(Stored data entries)
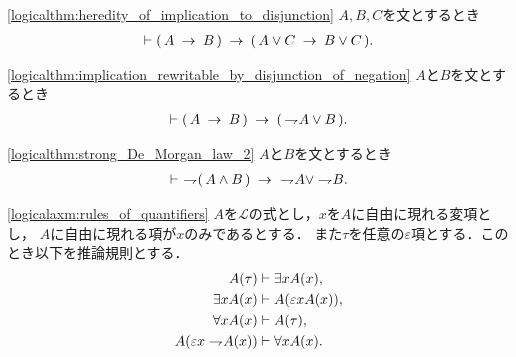 	\begin{screen}
		\begin{logicalthm}[含意の論理和への遺伝性]
		\ref{logicalthm:heredity_of_implication_to_disjunction}
			$A,B,C$を文とするとき
			\begin{align}
				\vdash (\, A \hspace{0.25em}\rightarrow\hspace{0.25em} B\, ) \hspace{0.25em}\rightarrow\hspace{0.25em} (\, A \vee C \hspace{0.25em}\rightarrow\hspace{0.25em} B \vee C\, ).
			\end{align}
		\end{logicalthm}
	\end{screen}
	
	\begin{screen}
		\begin{logicalthm}[含意は否定と論理和で表せる]
		\ref{logicalthm:implication_rewritable_by_disjunction_of_negation}
			$A$と$B$を文とするとき
			\begin{align}
				\vdash (\, A \hspace{0.25em}\rightarrow\hspace{0.25em} B\, ) \hspace{0.25em}\rightarrow\hspace{0.25em} (\, \rightharpoondown\hspace{-0.25em} A \vee B\, ).
			\end{align}
		\end{logicalthm}
	\end{screen}
	
	\begin{screen}
		\begin{logicalthm}
		\ref{logicalthm:strong_De_Morgan_law_2}
			$A$と$B$を文とするとき
			\begin{align}
				\vdash\ \rightharpoondown\hspace{-0.25em} (\, A \wedge B\, )
				\hspace{0.25em}\rightarrow\hspace{0.25em}\ \rightharpoondown\hspace{-0.25em} A \vee \rightharpoondown\hspace{-0.25em} B.
			\end{align}
		\end{logicalthm}
	\end{screen}
	
	\begin{screen}
		\begin{logicalaxm}[量化記号に関する規則]
		\ref{logicalaxm:rules_of_quantifiers}
			$A$を$\mathcal{L}$の式とし，$x$を$A$に自由に現れる変項とし，
			$A$に自由に現れる項が$x$のみであるとする．
			また$\tau$を任意の$\varepsilon$項とする．このとき以下を推論規則とする．
			\begin{align}
				A(\tau) &\vdash \exists x A(x), \\
				\exists x A(x) &\vdash A(\varepsilon x A(x)), \\
				\forall x A(x) &\vdash A(\tau), \\
				A(\varepsilon x \rightharpoondown\hspace{-0.25em} A(x)) &\vdash \forall x A(x).
			\end{align}
		\end{logicalaxm}
	\end{screen}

§ **WORK ITEM**: Repeat the lines above precisely and skip every picture.

§ **SOLVED PROBLEM**:
 	\begin{screen}
		\begin{logicalthm}[含意の論理和への遺伝性]
		\ref{logicalthm:heredity_of_implication_to_disjunction}
			$A,B,C$を文とするとき
			\begin{align}
				\vdash (\, A \hspace{0.25em}\rightarrow\hspace{0.25em} B\, ) \hspace{0.25em}\rightarrow\hspace{0.25em} (\, A \vee C \hspace{0.25em}\rightarrow\hspace{0.25em} B \vee C\, ).
			\end{align}
		\end{logicalthm}
	\end{screen}
	
	\begin{screen}
		\begin{logicalthm}[含意は否定と論理和で表せる]
		\ref{logicalthm:implication_rewritable_by_disjunction_of_negation}
			$A$と$B$を文とするとき
			\begin{align}
				\vdash (\, A \hspace{0.25em}\rightarrow\hspace{0.25em} B\, ) \hspace{0.25em}\rightarrow\hspace{0.25em} (\, \rightharpoondown\hspace{-0.25em} A \vee B\, ).
			\end{align}
		\end{logicalthm}
	\end{screen}
	
	\begin{screen}
		\begin{logicalthm}
		\ref{logicalthm:strong_De_Morgan_law_2}
			$A$と$B$を文とするとき
			\begin{align}
				\vdash\ \rightharpoondown\hspace{-0.25em} (\, A \wedge B\, )
				\hspace{0.25em}\rightarrow\hspace{0.25em}\ \rightharpoondown\hspace{-0.25em} A \vee \rightharpoondown\hspace{-0.25em} B.
			\end{align}
		\end{logicalthm}
	\end{screen}
	
	\begin{screen}
		\begin{logicalaxm}[量化記号に関する規則]
		\ref{logicalaxm:rules_of_quantifiers}
			$A$を$\mathcal{L}$の式とし，$x$を$A$に自由に現れる変項とし，
			$A$に自由に現れる項が$x$のみであるとする．
			また$\tau$を任意の$\varepsilon$項とする．このとき以下を推論規則とする．
			\begin{align}
				A(\tau) &\vdash \exists x A(x), \\
				\exists x A(x) &\vdash A(\varepsilon x A(x)), \\
				\forall x A(x) &\vdash A(\tau), \\
				A(\varepsilon x \rightharpoondown\hspace{-0.25em} A(x)) &\vdash \forall x A(x).
			\end{align}
		\end{logicalaxm}
	\end{screen}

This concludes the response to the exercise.